Im Supermarkt. Eine Frau steht vor dem Regal, die Marmelade in der Hand. Plötzlich stellt sie das Glas zurück. Nicht weil ihr eine andere Frucht besser schmeckt, sondern weil sie ihre Mutter sagen hört: „Bitte kein Food-Waste. Erst die alte Marmelade aufbrauchen!“ Dabei ist ihre Mutter seit Jahren nicht mehr am Leben.
Im Büro. Ein Mann steht vor einer schwierigen Entscheidung. Was hätte sein alter Mentor ihm geraten, wäre er noch hier? Er schließt die Augen und fragt stumm: „Was würdest du machen, wärst du in meiner Situation?“
Auf dem Friedhof. Eine Frau besucht das Grab ihres Partners, legt Blumen auf die Erde und erzählt ihm von ihrem Tag.

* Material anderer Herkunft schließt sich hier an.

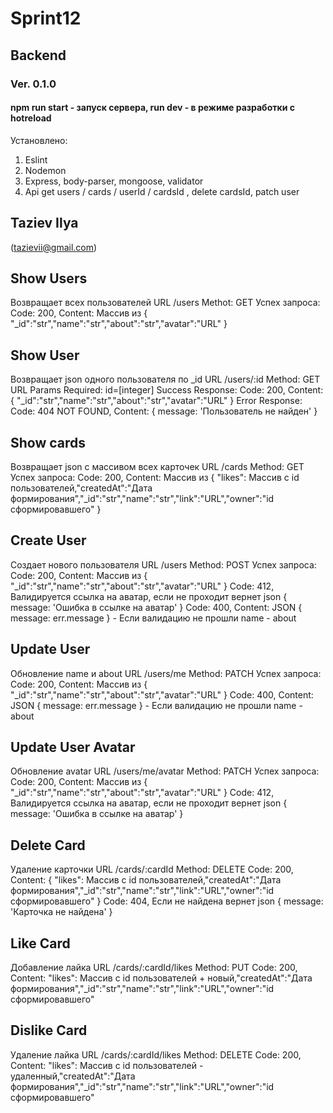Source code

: # Sprint12
## Backend
### Ver. 0.1.0
#### npm run start - запуск сервера, run dev - в режиме разработки с hotreload
Установлено: 
1. Eslint
2. Nodemon
3. Express, body-parser, mongoose, validator
4. Api get users / cards / userId / cardsId , delete cardsId, patch user
## Taziev Ilya 
(tazievii@gmail.com)


## Show Users 
Возвращает всех пользователей
URL /users
Methot: GET
Успех запроса:
Code: 200, Content: Массив из { "_id":"str","name":"str","about":"str","avatar":"URL" }


## Show User
Возвращает json одного пользователя по _id
URL /users/:id
Method: GET
URL Params Required: id=[integer]
Success Response:
Code: 200, Content: { "_id":"str","name":"str","about":"str","avatar":"URL" }
Error Response:
Code: 404 NOT FOUND, Content: { message: 'Пользователь не найден' }


## Show cards
Возвращает json с массивом всех карточек
URL /cards
Method: GET
Успех запроса:
Code: 200, Content: Массив из { "likes": Массив с id пользователей,"createdAt":"Дата формирования","_id":"str","name":"str","link":"URL","owner":"id сформировавшего" }


## Create User
Создает нового пользователя
URL /users
Method: POST
Успех запроса:
Code: 200, Content: Массив из { "_id":"str","name":"str","about":"str","avatar":"URL" }
Code: 412, Валидируется ссылка на аватар, если не проходит вернет json { message: 'Ошибка в ссылке на аватар' }
Code: 400, Content: JSON { message: err.message } - Если валидацию не прошли name - about


## Update User
Обновление name и about
URL /users/me
Method: PATCH
Успех запроса:
Code: 200, Content: Массив из { "_id":"str","name":"str","about":"str","avatar":"URL" }
Code: 400, Content: JSON { message: err.message } - Если валидацию не прошли name - about


## Update User Avatar
Обновление avatar
URL /users/me/avatar
Method: PATCH
Успех запроса:
Code: 200, Content: Массив из { "_id":"str","name":"str","about":"str","avatar":"URL" }
Code: 412, Валидируется ссылка на аватар, если не проходит вернет json { message: 'Ошибка в ссылке на аватар' }

## Delete Card
Удаление карточки
URL /cards/:cardId
Method: DELETE
Code: 200, Content: { "likes": Массив с id пользователей,"createdAt":"Дата формирования","_id":"str","name":"str","link":"URL","owner":"id сформировавшего" }
Code: 404, Eсли не найдена вернет json { message: 'Карточка не найдена' }

## Like Card
Добавление лайка
URL /cards/:cardId/likes
Method: PUT
Code: 200, Content: "likes": Массив с id пользователей + новый,"createdAt":"Дата формирования","_id":"str","name":"str","link":"URL","owner":"id сформировавшего"

## Dislike Card
Удаление лайка
URL /cards/:cardId/likes
Method: DELETE
Code: 200, Content: "likes": Массив с id пользователей - удаленный,"createdAt":"Дата формирования","_id":"str","name":"str","link":"URL","owner":"id сформировавшего"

Wohl niemand hielte diese Menschen für verrückt. Pathologisch ist daran zunächst nichts – solange innere und äußere Wirklichkeit unterscheidbar bleiben und das Erleben nicht erheblichen Leidensdruck verursacht oder die alltägliche Lebensführung massiv beeinträchtigt.
Ein Gehirn, viele Menschen
Wir tragen andere in uns: ihre Stimmen, Worte, Gesten, ihre Blicke, die Art, wie sie sich bewegten. Psychologie und Neurowissenschaft sprechen von inneren Repräsentanzen: Unser Gehirn bildet mentale Modelle wichtiger Bezugspersonen, die verfügbar bleiben, auch wenn diese nicht anwesend sind.
Der Mensch ist, könnte man sagen, voller Menschen.
Wir werden so sehr durch Beziehungen geprägt, dass sie mitbestimmen, wer wir sind und wie wir im Leben stehen. Warum also über den „unsichtbaren Freund“ spotten, sobald es um Religion geht?
Der erwartbare religionskritische Einwand: Zum unsichtbaren Freund wird gebetet – in der Überzeugung, dass tatsächlich jemand zuhört.
Dieser Unterschied ist real. Humanistisch gesinnte Menschen können bezweifeln, dass dort jemand ist, und das Geschehen als Selbstgespräch deuten. Doch damit ist über den Charakter dieses Gesprächs wenig gesagt.
Wir sprechen, obwohl unser Gegenüber nicht im Raum ist. Wir formulieren Angst und Hoffnung, Dankbarkeit und Schuld – und richten sie manchmal an ein innerlich gegenwärtiges Gegenüber. Dabei kann sich etwas verändern. Ein Gedanke ordnet sich, eine neue Perspektive entsteht, Trost stellt sich ein. Gelegentlich sogar eine Antwort.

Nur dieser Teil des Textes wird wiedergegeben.